Mitchell, Carbon Democracy
(all of this is his argument)

  • different energy regimes can support different kinds of politics
  • by facilitating different kinds of political activity and empowering different kinds of actors

19th century coal regime supported mass democratic politics

  • extraction, production, and transportation was worker-intensive
  • which empowered workers to make demands others had to listen to (make political demands)
  • workers used this power to democratizing ends (e.g., enfranchisement)
  • coal put workers in powerful condition: whole economies ran on it + with coordination they could turn it off -> ability to make demands backed by credible threat that others had to take seriously (e.g. strikes (specific location, or general or specific node of the network), sabotage)
  • material control over energy used to democratizing ends - extent right to vote, form labor unions, create political organizations -> mass democratic parties win political office and secure policies further protecting workers interests

!this changes with transition to oil

20th and 21st century oil regime has not supported mass democratic politics
(can be produced, distributed in very diff ways: did not require big concentrated work force (liquid form and pipe lines))

  • extraction, production, and transportation was not worker-intensive
  • which made it harder for workers to translate labor power into political power (oil pipelines harder to sabotage + easier to fix + oil easily shipped (ships transporting can be easily redirected -> hard for labor strikes to be effective + ships can avoid labor rights by picking convenient flags)

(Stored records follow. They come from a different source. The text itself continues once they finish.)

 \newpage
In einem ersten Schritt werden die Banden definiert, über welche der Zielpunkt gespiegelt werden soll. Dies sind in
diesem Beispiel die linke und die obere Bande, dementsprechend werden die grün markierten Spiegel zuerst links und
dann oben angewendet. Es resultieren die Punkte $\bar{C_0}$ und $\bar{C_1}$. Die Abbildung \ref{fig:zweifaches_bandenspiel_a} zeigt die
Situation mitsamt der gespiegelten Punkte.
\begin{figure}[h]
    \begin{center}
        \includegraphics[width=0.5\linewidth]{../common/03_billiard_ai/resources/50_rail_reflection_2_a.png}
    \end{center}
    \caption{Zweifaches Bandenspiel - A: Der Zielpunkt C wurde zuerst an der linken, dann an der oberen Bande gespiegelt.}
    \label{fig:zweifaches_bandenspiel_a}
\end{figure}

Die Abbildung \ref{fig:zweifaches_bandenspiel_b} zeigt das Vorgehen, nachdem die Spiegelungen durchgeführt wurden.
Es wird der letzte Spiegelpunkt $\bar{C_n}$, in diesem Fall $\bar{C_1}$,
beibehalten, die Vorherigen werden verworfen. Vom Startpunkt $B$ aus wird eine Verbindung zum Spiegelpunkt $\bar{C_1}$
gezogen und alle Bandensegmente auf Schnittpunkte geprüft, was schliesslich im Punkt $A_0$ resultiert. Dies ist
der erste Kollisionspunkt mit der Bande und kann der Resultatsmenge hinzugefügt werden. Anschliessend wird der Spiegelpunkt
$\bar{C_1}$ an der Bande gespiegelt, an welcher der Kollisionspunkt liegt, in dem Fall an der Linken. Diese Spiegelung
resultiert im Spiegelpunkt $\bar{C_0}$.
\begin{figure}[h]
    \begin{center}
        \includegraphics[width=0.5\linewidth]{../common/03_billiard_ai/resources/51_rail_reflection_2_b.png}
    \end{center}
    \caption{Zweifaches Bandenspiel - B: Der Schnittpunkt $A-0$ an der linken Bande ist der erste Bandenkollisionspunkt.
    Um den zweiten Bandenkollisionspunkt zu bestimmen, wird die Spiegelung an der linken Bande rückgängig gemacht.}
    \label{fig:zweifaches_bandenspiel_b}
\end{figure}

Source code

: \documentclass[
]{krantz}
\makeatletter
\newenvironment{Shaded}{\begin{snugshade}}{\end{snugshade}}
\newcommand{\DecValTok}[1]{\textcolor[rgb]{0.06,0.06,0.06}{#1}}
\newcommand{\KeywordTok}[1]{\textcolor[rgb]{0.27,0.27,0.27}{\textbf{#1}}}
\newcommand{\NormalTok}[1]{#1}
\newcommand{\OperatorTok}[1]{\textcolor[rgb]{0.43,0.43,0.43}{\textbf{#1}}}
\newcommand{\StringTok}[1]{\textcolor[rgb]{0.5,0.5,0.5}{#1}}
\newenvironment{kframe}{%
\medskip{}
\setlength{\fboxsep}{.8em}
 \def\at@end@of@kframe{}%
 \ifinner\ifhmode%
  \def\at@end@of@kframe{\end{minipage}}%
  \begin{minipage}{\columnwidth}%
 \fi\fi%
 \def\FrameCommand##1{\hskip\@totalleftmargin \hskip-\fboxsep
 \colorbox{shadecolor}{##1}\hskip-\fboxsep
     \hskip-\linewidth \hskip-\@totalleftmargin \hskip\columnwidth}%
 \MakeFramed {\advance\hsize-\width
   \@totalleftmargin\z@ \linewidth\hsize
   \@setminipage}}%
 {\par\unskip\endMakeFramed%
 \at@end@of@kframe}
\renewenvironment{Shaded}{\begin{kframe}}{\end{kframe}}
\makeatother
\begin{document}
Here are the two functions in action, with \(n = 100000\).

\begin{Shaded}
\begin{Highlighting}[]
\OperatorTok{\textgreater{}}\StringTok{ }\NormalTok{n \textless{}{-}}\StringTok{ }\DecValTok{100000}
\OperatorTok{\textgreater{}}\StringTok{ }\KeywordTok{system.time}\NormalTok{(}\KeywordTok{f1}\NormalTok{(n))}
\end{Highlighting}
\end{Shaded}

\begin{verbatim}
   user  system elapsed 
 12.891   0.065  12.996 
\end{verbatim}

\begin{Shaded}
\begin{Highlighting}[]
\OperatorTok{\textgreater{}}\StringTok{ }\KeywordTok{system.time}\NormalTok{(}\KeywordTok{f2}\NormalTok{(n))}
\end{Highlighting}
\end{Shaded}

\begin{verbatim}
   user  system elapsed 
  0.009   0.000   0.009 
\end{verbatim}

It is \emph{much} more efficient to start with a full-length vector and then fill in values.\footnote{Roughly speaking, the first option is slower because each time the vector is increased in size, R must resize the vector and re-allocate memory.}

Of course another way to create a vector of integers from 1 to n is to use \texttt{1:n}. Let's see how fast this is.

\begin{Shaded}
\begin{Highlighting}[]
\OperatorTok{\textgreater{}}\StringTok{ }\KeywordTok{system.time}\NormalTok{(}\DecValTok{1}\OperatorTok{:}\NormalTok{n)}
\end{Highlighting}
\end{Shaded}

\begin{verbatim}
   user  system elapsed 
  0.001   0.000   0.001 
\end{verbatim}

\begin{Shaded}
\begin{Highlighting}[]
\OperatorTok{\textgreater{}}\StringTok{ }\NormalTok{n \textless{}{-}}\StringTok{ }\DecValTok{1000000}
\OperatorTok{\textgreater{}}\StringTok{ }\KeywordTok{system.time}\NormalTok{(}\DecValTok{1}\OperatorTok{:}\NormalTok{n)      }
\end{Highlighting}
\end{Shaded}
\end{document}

The material properties of different natural resources and the way that societies use them can impact politics

environment can also shape power: diff energy sources can shape diff types of political systems by forming who has access to resources

(so the gist of this argument: coal -> democracy, oil doesn’t)
(the actual book has more nuance though: technology is key)
(coal facilitated rise of mass democratic politics through colonial expansion = simultaneous expansion power at the core + diminishing of it at the periphery)

(enfranchisement = getting the right to vote: energy workers are in coal-based pol-econ able to exercise a lot of material power -> can translate it to political power)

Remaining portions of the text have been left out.